Source texts of formatted documents:
= Beginning of Section =
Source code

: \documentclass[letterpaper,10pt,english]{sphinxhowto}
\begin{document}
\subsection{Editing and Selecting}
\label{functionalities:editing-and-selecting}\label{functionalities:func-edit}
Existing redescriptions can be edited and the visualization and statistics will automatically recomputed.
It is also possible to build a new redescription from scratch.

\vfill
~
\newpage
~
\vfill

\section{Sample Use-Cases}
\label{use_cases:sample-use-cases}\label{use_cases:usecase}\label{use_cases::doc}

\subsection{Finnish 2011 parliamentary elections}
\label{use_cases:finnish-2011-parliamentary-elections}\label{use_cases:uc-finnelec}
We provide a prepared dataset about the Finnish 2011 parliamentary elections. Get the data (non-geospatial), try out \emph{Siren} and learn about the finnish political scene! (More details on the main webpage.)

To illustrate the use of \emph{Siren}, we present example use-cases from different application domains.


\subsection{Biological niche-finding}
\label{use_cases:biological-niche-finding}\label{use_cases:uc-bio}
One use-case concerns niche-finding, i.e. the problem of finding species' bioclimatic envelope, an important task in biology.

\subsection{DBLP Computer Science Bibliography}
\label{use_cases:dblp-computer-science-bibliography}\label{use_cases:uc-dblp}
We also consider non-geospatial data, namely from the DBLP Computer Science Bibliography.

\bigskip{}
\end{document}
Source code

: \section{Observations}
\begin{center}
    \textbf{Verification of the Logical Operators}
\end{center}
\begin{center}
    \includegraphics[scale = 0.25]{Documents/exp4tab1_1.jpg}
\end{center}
= End of Section =
* DIRECTIONS *
Give back exactly the lines running from the line that has "of the Logical" to the end of the entries above.

* ANSWER TO THIS TASK *
    \textbf{Verification of the Logical Operators}
\end{center}
\begin{center}
    \includegraphics[scale = 0.25]{Documents/exp4tab1_1.jpg}
\end{center}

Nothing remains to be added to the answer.